Main | Saturday, September 22, 2007

Alice Ghostley, 81

Beloved television sitcom character actress and Tony winner Alice Ghostley died yesterday at 81. Ghostley won the hearts of gay fans with her portayals of Esmerelda, the ditzsy witch of Bewitched ('69-'72), and Bernice Clifton, the stroke-addled senior befriended by the ladies of Designing Women ('87-'93).

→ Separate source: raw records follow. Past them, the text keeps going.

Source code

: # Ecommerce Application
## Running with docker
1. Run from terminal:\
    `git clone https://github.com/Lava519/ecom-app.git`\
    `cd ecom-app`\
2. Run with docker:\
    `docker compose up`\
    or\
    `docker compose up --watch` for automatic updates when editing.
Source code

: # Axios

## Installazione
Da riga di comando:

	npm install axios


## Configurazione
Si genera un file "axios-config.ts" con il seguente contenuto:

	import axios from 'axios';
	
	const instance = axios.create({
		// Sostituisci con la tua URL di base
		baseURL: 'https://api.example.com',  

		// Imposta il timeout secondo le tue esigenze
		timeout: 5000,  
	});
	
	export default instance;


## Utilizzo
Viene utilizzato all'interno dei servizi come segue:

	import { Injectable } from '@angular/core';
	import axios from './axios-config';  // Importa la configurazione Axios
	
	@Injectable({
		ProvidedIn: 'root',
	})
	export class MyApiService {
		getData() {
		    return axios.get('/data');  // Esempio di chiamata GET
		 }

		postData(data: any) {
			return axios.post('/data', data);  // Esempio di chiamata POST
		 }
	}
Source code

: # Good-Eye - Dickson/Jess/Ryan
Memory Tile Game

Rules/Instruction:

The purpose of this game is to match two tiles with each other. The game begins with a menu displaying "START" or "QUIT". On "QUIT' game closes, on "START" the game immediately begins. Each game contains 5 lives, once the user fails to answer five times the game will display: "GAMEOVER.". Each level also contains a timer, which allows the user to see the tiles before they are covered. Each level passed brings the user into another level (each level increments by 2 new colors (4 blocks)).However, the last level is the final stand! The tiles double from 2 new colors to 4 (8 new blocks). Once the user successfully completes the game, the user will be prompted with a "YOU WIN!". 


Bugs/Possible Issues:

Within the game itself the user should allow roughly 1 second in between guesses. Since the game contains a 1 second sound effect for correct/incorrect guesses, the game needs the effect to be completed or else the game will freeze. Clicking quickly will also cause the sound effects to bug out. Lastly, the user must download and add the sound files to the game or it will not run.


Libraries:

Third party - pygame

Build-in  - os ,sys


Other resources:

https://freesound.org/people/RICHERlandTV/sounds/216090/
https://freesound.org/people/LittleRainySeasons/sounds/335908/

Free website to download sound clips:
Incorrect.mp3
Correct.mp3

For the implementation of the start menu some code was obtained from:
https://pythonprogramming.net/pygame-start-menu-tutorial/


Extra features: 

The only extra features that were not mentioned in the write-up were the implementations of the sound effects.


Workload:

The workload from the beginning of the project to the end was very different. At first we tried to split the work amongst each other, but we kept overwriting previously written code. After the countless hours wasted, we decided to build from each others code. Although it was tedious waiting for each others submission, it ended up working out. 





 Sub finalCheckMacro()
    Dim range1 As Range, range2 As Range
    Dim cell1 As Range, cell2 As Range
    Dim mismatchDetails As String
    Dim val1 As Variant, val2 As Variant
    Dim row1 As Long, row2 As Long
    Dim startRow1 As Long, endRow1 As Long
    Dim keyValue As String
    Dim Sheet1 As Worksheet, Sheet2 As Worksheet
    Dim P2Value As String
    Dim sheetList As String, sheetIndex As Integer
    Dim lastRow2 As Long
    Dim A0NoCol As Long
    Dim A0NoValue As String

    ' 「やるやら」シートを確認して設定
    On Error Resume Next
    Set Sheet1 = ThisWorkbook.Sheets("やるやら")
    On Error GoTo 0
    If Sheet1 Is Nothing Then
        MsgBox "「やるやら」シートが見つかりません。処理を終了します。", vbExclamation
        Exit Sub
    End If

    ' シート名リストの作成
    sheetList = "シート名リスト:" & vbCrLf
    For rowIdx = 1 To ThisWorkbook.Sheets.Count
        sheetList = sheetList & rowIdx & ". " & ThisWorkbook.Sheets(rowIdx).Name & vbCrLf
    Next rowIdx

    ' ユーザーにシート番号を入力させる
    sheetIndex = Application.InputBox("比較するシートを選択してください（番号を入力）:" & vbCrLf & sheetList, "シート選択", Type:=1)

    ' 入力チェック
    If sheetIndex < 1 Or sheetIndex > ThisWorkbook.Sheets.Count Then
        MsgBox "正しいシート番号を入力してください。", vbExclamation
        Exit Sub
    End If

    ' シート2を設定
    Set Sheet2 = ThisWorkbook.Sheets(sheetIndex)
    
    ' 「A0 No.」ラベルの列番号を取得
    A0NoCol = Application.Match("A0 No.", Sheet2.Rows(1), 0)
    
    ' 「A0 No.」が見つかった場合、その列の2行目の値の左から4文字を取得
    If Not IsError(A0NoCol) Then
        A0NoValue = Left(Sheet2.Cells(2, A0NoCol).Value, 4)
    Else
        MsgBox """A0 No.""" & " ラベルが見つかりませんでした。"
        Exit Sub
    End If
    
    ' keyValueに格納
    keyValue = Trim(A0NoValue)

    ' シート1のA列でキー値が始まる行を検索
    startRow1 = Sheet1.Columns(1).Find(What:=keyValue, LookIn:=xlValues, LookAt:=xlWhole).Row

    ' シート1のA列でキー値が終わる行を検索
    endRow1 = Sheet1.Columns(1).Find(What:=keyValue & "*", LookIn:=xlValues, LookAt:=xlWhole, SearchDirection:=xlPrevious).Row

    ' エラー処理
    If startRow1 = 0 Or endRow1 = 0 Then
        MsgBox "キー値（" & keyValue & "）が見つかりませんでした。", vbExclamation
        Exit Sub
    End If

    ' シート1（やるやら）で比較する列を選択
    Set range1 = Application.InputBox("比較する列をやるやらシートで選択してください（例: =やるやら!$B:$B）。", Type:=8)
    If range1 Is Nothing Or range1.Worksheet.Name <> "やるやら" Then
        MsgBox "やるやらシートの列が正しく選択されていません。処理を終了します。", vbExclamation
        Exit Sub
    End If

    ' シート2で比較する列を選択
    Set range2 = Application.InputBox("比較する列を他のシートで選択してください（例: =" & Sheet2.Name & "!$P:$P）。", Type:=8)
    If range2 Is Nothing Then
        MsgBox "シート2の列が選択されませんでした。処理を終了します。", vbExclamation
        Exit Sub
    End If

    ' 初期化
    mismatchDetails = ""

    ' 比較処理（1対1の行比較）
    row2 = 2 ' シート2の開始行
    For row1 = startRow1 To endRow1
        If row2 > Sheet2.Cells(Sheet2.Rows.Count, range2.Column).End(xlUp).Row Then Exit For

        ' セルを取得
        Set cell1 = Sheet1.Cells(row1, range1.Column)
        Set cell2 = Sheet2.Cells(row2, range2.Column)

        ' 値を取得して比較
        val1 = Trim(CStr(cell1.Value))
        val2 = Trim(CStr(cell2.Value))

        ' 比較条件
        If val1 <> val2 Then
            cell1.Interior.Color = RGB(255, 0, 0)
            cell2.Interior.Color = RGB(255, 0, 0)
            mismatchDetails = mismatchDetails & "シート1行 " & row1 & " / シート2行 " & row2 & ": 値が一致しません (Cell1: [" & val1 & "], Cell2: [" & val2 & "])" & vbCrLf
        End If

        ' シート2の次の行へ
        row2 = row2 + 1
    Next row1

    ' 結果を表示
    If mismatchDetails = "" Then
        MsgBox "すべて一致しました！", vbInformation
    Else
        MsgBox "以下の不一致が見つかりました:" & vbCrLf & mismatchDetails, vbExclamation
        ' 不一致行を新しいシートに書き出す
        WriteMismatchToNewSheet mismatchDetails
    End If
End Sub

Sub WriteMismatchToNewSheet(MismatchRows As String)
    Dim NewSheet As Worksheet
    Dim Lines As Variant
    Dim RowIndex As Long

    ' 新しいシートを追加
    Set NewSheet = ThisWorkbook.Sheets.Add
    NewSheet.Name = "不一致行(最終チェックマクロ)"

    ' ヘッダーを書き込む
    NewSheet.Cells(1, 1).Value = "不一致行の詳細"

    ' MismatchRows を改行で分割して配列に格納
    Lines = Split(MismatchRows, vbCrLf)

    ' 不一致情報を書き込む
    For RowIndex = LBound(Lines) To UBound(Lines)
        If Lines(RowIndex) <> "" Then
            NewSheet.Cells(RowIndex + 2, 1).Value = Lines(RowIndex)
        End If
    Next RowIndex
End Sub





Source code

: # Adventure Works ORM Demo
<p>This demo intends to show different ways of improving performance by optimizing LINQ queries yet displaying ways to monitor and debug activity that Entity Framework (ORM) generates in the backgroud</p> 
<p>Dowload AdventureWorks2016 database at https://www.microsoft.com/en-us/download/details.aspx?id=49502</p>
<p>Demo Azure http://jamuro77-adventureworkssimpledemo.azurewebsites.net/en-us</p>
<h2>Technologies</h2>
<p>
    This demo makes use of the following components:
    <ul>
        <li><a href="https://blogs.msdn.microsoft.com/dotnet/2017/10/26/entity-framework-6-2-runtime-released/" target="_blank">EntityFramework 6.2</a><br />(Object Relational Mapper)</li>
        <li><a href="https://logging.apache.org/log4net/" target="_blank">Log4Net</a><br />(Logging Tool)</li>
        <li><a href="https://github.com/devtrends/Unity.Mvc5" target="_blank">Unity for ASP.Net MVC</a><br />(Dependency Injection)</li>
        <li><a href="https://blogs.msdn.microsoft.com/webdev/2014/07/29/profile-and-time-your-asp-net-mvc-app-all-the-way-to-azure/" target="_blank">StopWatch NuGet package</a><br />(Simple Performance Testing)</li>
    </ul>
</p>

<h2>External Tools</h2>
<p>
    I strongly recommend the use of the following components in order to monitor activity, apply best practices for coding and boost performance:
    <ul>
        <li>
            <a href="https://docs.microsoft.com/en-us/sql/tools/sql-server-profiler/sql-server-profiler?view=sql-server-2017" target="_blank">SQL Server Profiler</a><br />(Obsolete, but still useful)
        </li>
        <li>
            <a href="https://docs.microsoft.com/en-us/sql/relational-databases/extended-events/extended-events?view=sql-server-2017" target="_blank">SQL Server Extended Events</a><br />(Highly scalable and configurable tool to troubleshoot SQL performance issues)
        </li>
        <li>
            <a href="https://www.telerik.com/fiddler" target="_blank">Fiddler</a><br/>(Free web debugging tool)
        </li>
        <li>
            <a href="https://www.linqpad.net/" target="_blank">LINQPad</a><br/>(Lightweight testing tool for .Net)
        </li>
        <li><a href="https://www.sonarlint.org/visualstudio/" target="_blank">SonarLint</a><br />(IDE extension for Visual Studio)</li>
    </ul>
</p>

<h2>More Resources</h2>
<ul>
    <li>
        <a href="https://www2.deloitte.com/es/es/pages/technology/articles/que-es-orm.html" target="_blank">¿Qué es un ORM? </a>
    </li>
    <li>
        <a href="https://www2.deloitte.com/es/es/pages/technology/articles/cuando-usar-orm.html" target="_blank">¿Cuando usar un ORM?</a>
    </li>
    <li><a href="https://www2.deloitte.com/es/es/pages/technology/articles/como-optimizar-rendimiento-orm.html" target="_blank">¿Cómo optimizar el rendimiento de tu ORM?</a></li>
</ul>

Ghostley was a pioneer of early television, appearing in a 1957 musical version of Cinderella, in which Ghostley and Kaye Ballard played ugly step-sisters to Julie Andrews' title character. Ghostley's Broadway debut came in New Faces Of 1952 (a show that also starred Maggie Smith), and in 1965 she won the Tony Award for Best Featured Actress for her performance in The Sign in Sidney Brustein's Window. In 1978, Ghostley succeeded Dorothy Loudon as Miss Hannigan in the original Broadway run of Annie. Ghostley's film credits include To Kill A Mockingbird and Grease.

I adored Alice Ghostley. I have friends who still love to break into Bernice Clifton's trademark Designing Women song Black Man, Black Man. (Season Six audio here.) It's been a very tough year for TV's gay icons, hasn't it? We've lost Yvonne de Carlo, Charles Nelson Reilly, Brett Somers, and John Inman - just to name a few.